Could you give back exactly the lines below from the one with "1.1.0 - Basic config added" through the one with "bot tokenini al.", without a single picture?

Information Start Marker

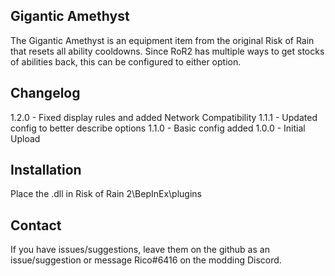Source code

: Gigantic Amethyst
---
The Gigantic Amethyst is an equipment item from the original Risk of Rain that resets all ability cooldowns.
Since RoR2 has multiple ways to get stocks of abilities back, this can be configured to either option.

Changelog
---
1.2.0 - Fixed display rules and added Network Compatibility
1.1.1 - Updated config to better describe options
1.1.0 - Basic config added
1.0.0 - Initial Upload

Installation
---
Place the .dll in Risk of Rain 2\BepInEx\plugins

Contact
---
If you have issues/suggestions, leave them on the github as an issue/suggestion or message Rico#6416 on the modding Discord.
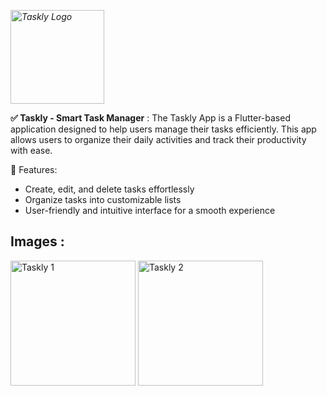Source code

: *<img src="https://github.com/user-attachments/assets/4d7bdd2c-01a1-4d00-a583-a429d5520597" alt="Taskly Logo" width="150" />*

**✅ Taskly - Smart Task Manager** : The Taskly App is a Flutter-based application designed to help users manage their tasks efficiently. This app allows users to organize their daily activities and track their productivity with ease.  

🚀 Features:  

- Create, edit, and delete tasks effortlessly  
- Organize tasks into customizable lists  
- User-friendly and intuitive interface for a smooth experience

## Images :
<img src="https://github.com/user-attachments/assets/e5eb22f6-e277-4305-be81-eb4961313f97" alt="Taskly 1" width="200" />
<img src="https://github.com/user-attachments/assets/4708b034-d828-4ba0-aa84-3931071ade28" alt="Taskly 2" width="200" />
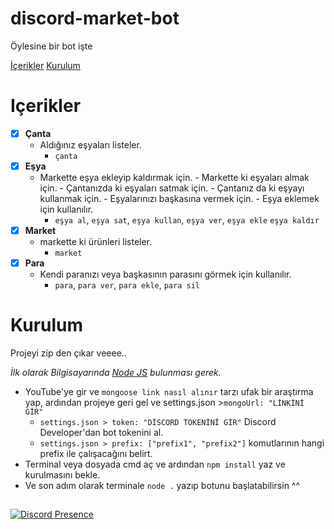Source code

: # discord-market-bot

Öylesine bir bot işte

[İçerikler](#içerikler)
[Kurulum](#kurulum)

# Içerikler

 - [x] **Çanta**
   * Aldığınız eşyaları listeler.
     * `çanta`
 - [x] **Eşya**
   * Markette eşya ekleyip kaldırmak için. - Markette ki eşyaları almak için. - Çantanızda ki eşyaları satmak için. - Çantanız da ki eşyayı kullanmak için. - Eşyalarınızı başkasına vermek için. - Eşya eklemek için kullanılır.
     * `eşya al`, `eşya sat`, `eşya kullan`, `eşya ver`, `eşya ekle` `eşya kaldır`
 - [x] **Market**
   * markette ki ürünleri listeler.
     * `market`
 - [x] **Para**
   * Kendi paranızı veya başkasının parasını görmek için kullanılır.
     * `para`, `para ver`, `para ekle`, `para sil`


# Kurulum

Projeyi zip den çıkar veeee..

*İlk olarak Bilgisayarında [Node JS](https://nodejs.org/en/) bulunması gerek.*
* YouTube'ye gir ve `mongoose link nasıl alınır` tarzı ufak bir araştırma yap, ardından projeye geri gel ve settings.json >`mongoUrl: "LİNKİNİ GİR"`
  * `settings.json > token: "DİSCORD TOKENİNİ GİR"` Discord Developer'dan bot tokenini al.
  * `settings.json > prefix: ["prefix1", "prefix2"]` komutlarının hangi prefix ile çalışacağını belirt.
* Terminal veya dosyada cmd aç ve ardından `npm install` yaz ve kurulmasını bekle.
* Ve son adım olarak terminale `node .` yazıp botunu başlatabilirsin ^^


##   
[![Discord Presence](https://lanyard-profile-readme.vercel.app/api/671099941149474837?theme=light&bg=f7c2c2&animated=false&hideDiscrim=false&borderRadius=30px)](https://discord.com/users/671099941149474837)
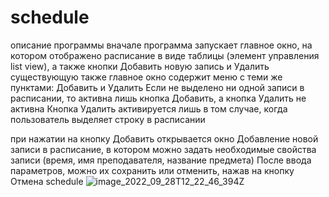 # schedule
описание программы
вначале программа запускает главное окно, на котором отображено расписание в виде таблицы (элемент управления list view), а также кнопки Добавить новую запись и Удалить существующую
также главное окно содержит меню с теми же пунктами: Добавить и Удалить
Если не выделено ни одной записи в расписании, то активна лишь кнопка Добавить, а кнопка Удалить не активна
Кнопка Удалить активируется лишь в том случае, когда пользователь выделяет строку в расписании

при нажатии на кнопку Добавить открывается окно Добавление новой записи в расписание, в котором можно задать необходимые свойства записи (время, имя преподавателя, название предмета)
После ввода параметров, можно их сохранить или отменить, нажав на кнопку Отмена
schedule
![image_2022_09_28T12_22_46_394Z](https://user-images.githubusercontent.com/107568538/192971637-b015f36b-605d-4df9-b8a6-e03b519fd306.png)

Information End Marker

#### Output for this exercise:
1.1.0 - Basic config added
1.0.0 - Initial Upload

Installation
---
Place the .dll in Risk of Rain 2\BepInEx\plugins

Contact
---
If you have issues/suggestions, leave them on the github as an issue/suggestion or message Rico#6416 on the modding Discord.
Source code

: *<img src="https://github.com/user-attachments/assets/4d7bdd2c-01a1-4d00-a583-a429d5520597" alt="Taskly Logo" width="150" />*

**✅ Taskly - Smart Task Manager** : The Taskly App is a Flutter-based application designed to help users manage their tasks efficiently. This app allows users to organize their daily activities and track their productivity with ease.  

🚀 Features:  

- Create, edit, and delete tasks effortlessly  
- Organize tasks into customizable lists  
- User-friendly and intuitive interface for a smooth experience

## Images :
<img src="https://github.com/user-attachments/assets/e5eb22f6-e277-4305-be81-eb4961313f97" alt="Taskly 1" width="200" />
<img src="https://github.com/user-attachments/assets/4708b034-d828-4ba0-aa84-3931071ade28" alt="Taskly 2" width="200" />
Source code

: # discord-market-bot

Öylesine bir bot işte

[İçerikler](#içerikler)
[Kurulum](#kurulum)

# Içerikler

 - [x] **Çanta**
   * Aldığınız eşyaları listeler.
     * `çanta`
 - [x] **Eşya**
   * Markette eşya ekleyip kaldırmak için. - Markette ki eşyaları almak için. - Çantanızda ki eşyaları satmak için. - Çantanız da ki eşyayı kullanmak için. - Eşyalarınızı başkasına vermek için. - Eşya eklemek için kullanılır.
     * `eşya al`, `eşya sat`, `eşya kullan`, `eşya ver`, `eşya ekle` `eşya kaldır`
 - [x] **Market**
   * markette ki ürünleri listeler.
     * `market`
 - [x] **Para**
   * Kendi paranızı veya başkasının parasını görmek için kullanılır.
     * `para`, `para ver`, `para ekle`, `para sil`


# Kurulum

Projeyi zip den çıkar veeee..

*İlk olarak Bilgisayarında [Node JS](https://nodejs.org/en/) bulunması gerek.*
* YouTube'ye gir ve `mongoose link nasıl alınır` tarzı ufak bir araştırma yap, ardından projeye geri gel ve settings.json >`mongoUrl: "LİNKİNİ GİR"`
  * `settings.json > token: "DİSCORD TOKENİNİ GİR"` Discord Developer'dan bot tokenini al.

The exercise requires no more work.